Infrastructure automation is the process of scripting environments — from installing an operating system, to installing and configuring servers on instances, to configuring how the instances and software communicate with one another, and much more. By scripting environments, you can apply the same configuration to a single node or to thousands.
Infrastructure automation also goes by other names: configuration management, IT management, provisioning, scripted infrastructures, system configuration management, and many other overlapping terms. The point is the same: you are describing your infrastructure and its configuration as a script or set of scripts so that environments can be replicated in a much less error-prone manner. Infrastructure automation brings agility to both development and operations because any authorized team member can modify the scripts while applying good development practices — such as automated testing and versioning — to your infrastructure.
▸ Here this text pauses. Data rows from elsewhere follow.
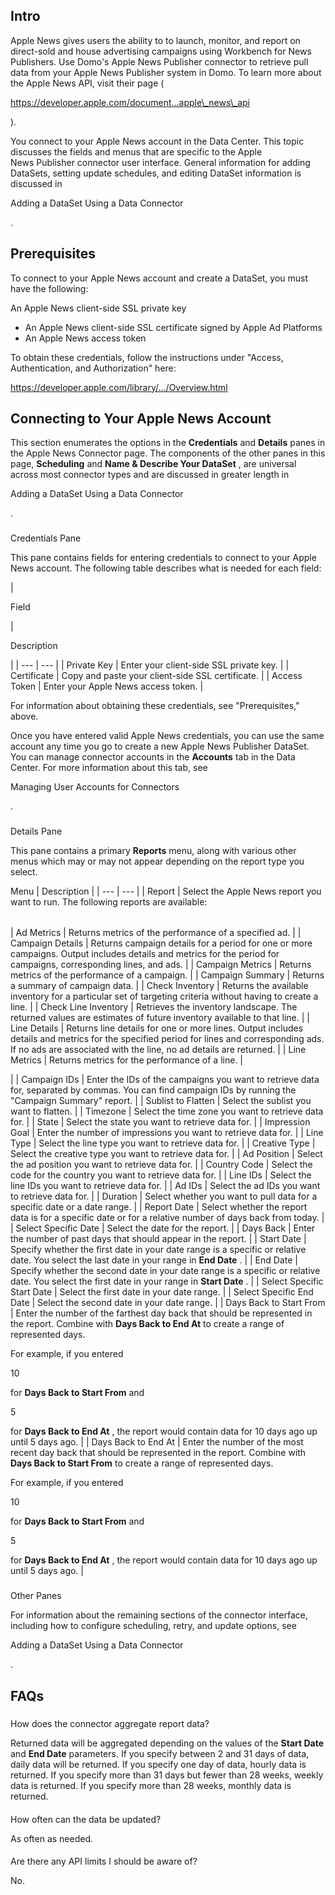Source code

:

Intro
-------

Apple News gives users the ability to to launch, monitor, and report on direct-sold and house advertising campaigns using Workbench for News Publishers. Use Domo's Apple News Publisher connector to retrieve pull data from your Apple News Publisher system in Domo. To learn more about the Apple News API, visit their page (

https://developer.apple.com/document...apple\_news\_api

).


 You connect to your Apple News account in the Data Center. This topic discusses the fields and menus that are specific to the Apple News Publisher connector user interface. General information for adding DataSets, setting update schedules, and editing DataSet information is discussed in

Adding a DataSet Using a Data Connector

.


 Prerequisites
---------------

To connect to your Apple News account and create a DataSet, you must have the following:

 An Apple News client-side SSL private key
* An Apple News client-side SSL certificate signed by Apple Ad Platforms
* An Apple News access token

To obtain these credentials, follow the instructions under "Access, Authentication, and Authorization" here:

https://developer.apple.com/library/.../Overview.html

Connecting to Your Apple News Account
---------------------------------------


 This section enumerates the options in the
 **Credentials**
 and
 **Details**
 panes in the Apple News Connector page. The components of the other panes in this page,
 **Scheduling**
 and
 **Name & Describe Your DataSet**
 , are universal across most connector types and are discussed in greater length in

Adding a DataSet Using a Data Connector

.


###

Credentials Pane


 This pane contains fields for entering credentials to connect to your Apple News account. The following table describes what is needed for each field:


|

Field

|

Description

|
| --- | --- |
|
 Private Key
  |
 Enter your client-side SSL private key.
  |
|
 Certificate
  |
 Copy and paste your client-side SSL certificate.
  |
|
 Access Token
  |
 Enter your Apple News access token.
  |

For information about obtaining these credentials, see "Prerequisites," above.

Once you have entered valid Apple News credentials, you can use the same account any time you go to create a new Apple News Publisher DataSet. You can manage connector accounts in the
 **Accounts**
 tab in the Data Center. For more information about this tab, see

Managing User Accounts for Connectors

.


###
 Details Pane

This pane contains a primary
 **Reports**
 menu, along with various other menus which may or may not appear depending on the report type you select.


 Menu
  |
 Description
  |
| --- | --- |
|
 Report
  |
 Select the Apple News report you want to run. The following reports are available:


|  |  |
| --- | --- |
|
 Ad Metrics
  |
 Returns metrics of the performance of a specified ad.
  |
|
 Campaign Details
  |
 Returns campaign details for a period for one or more campaigns. Output includes details and metrics for the period for campaigns, corresponding lines, and ads.
  |
|
 Campaign Metrics
  |
 Returns metrics of the performance of a campaign.
  |
|
 Campaign Summary
  |
 Returns a summary of campaign data.
  |
|
 Check Inventory
  |
 Returns the available inventory for a particular set of targeting criteria without having to create a line.
  |
|
 Check Line Inventory
  |
 Retrieves the inventory landscape. The returned values are estimates of future inventory available to that line.
  |
|
 Line Details
  |
 Returns line details for one or more lines. Output includes details and metrics for the specified period for lines and corresponding ads. If no ads are associated with the line, no ad details are returned.
  |
|
 Line Metrics
  |
 Returns metrics for the performance of a line.
  |

|
|
 Campaign IDs
  |
 Enter the IDs of the campaigns you want to retrieve data for, separated by commas. You can find campaign IDs by running the "Campaign Summary" report.
  |
|
 Sublist to Flatten
  |
 Select the sublist you want to flatten.
  |
|
 Timezone
  |
 Select the time zone you want to retrieve data for.
  |
|
 State
  |
 Select the state you want to retrieve data for.
  |
|
 Impression Goal
  |
 Enter the number of impressions you want to retrieve data for.
  |
|
 Line Type
  |
 Select the line type you want to retrieve data for.
  |
|
 Creative Type
  |
 Select the creative type you want to retrieve data for.
  |
|
 Ad Position
  |
 Select the ad position you want to retrieve data for.
  |
|
 Country Code
  |
 Select the code for the country you want to retrieve data for.
  |
|
 Line IDs
  |
 Select the line IDs you want to retrieve data for.
  |
|
 Ad IDs
  |
 Select the ad IDs you want to retrieve data for.
  |
|
 Duration
  |
 Select whether you want to pull data for a specific date or a date range.
  |
|
 Report Date
  |
 Select whether the report data is for a specific date or for a relative number of days back from today.
  |
|
 Select Specific Date
  |
 Select the date for the report.
  |
|
 Days Back
  |
 Enter the number of past days that should appear in the report.
  |
|
 Start Date
  |
 Specify whether the first date in your date range is a specific or relative date. You select the last date in your range in
 **End Date**
 .
  |
|
 End Date
  |
 Specify whether the second date in your date range is a specific or relative date. You select the first date in your range in
 **Start Date**
 .
  |
|
 Select Specific Start Date
  |
 Select the first date in your date range.
  |
|
 Select Specific End Date
  |
 Select the second date in your date range.
  |
|
 Days Back to Start From
  |
 Enter the number of the farthest day back that should be represented in the report. Combine with
 **Days Back to End At**
 to create a range of represented days.


 For example, if you entered

10

for
 **Days Back to Start From**
 and

5

for
 **Days Back to End At**
 , the report would contain data for 10 days ago up until 5 days ago.
  |
|
 Days Back to End At
  |
 Enter the number of the most recent day back that should be represented in the report. Combine with
 **Days Back to Start From**
 to create a range of represented days.


 For example, if you entered

10

for
 **Days Back to Start From**
 and

5

for
 **Days Back to End At**
 , the report would contain data for 10 days ago up until 5 days ago.
  |


###
 Other Panes

For information about the remaining sections of the connector interface, including how to configure scheduling, retry, and update options, see

Adding a DataSet Using a Data Connector

.


 FAQs
------


#####
 How does the connector aggregate report data?

Returned data will be aggregated depending on the values of the
 **Start Date**
 and
 **End Date**
 parameters. If you specify between 2 and 31 days of data, daily data will be returned. If you specify one day of data, hourly data is returned. If you specify more than 31 days but fewer than 28 weeks, weekly data is returned. If you specify more than 28 weeks, monthly data is returned.

####
 How often can the data be updated?

As often as needed.

####
 Are there any API limits I should be aware of?

No.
In the past decade, several open source and commercial tools have emerged to support infrastructure automation. The open source tools include Bcfg2, CFEngine, Chef, and Puppet. They can be used in the cloud and in virtual and physical environments. In this article, I'll focus on the most popular open source infrastructure automation tools: Chef and Puppet. Although you won't learn the intricacies of either tool, you'll get an understanding of the similarities and differences between them, along with some representative examples. For a more detailed example of setting up and using an infrastructure automation tool, this article provides a companion video that shows how to run Puppet in a cloud environment.
Chef and Puppet both use a Ruby domain-specific language (DSL) for scripting environments. Chef is expressed as an internal Ruby DSL, and Puppet users primarily use its external DSL — also written in Ruby. These tools tend to be used more often in Linux® system automation, but they have support for Windows as well. Puppet has a larger user base than Chef, and it offers more support for older, outdated operating systems. With Puppet, you can set dependencies on other tasks. Both tools are idempotent — meaning you get the same result with the same configuration no matter how many times you run it.
Chef has been around since 2009. It was influenced by Puppet and CFEngine. Chef supports multiple platforms including Ubuntu, Debian, RHEL/CentOS, Fedora, Mac OS X, Windows 7, and Windows Server. It is often described as easier to use — particularly for Ruby developers, because everything in Chef is defined as a Ruby script and follows a model that developers are used to working in. Chef has a passionate user base, and the Chef community is rapidly growing while developing cookbooks for others to use.
In Chef, three core components interact with one another — Chef server, nodes, and Chef workstation. Chef runs cookbooks, which consist of recipes that perform automated steps — called actions — on nodes, such as installing and configuring software or adding files. The Chef server contains configuration data for managing multiple nodes. The configuration files and resources stored on the Chef server are pulled down by nodes when requested. Examples of resources include file, package, cron, and execute.
Users interact with the Chef server using Chef's command-line interface, called Knife. Nodes can have one or more roles. A role defines attributes (node-specific settings) and recipes for a node and can apply them across multiple nodes. Recipes can run other recipes. The recipes in a node, called a run list, are executed in the order they are listed. A Chef workstation is an instance with a local Chef repository and Knife installed on it.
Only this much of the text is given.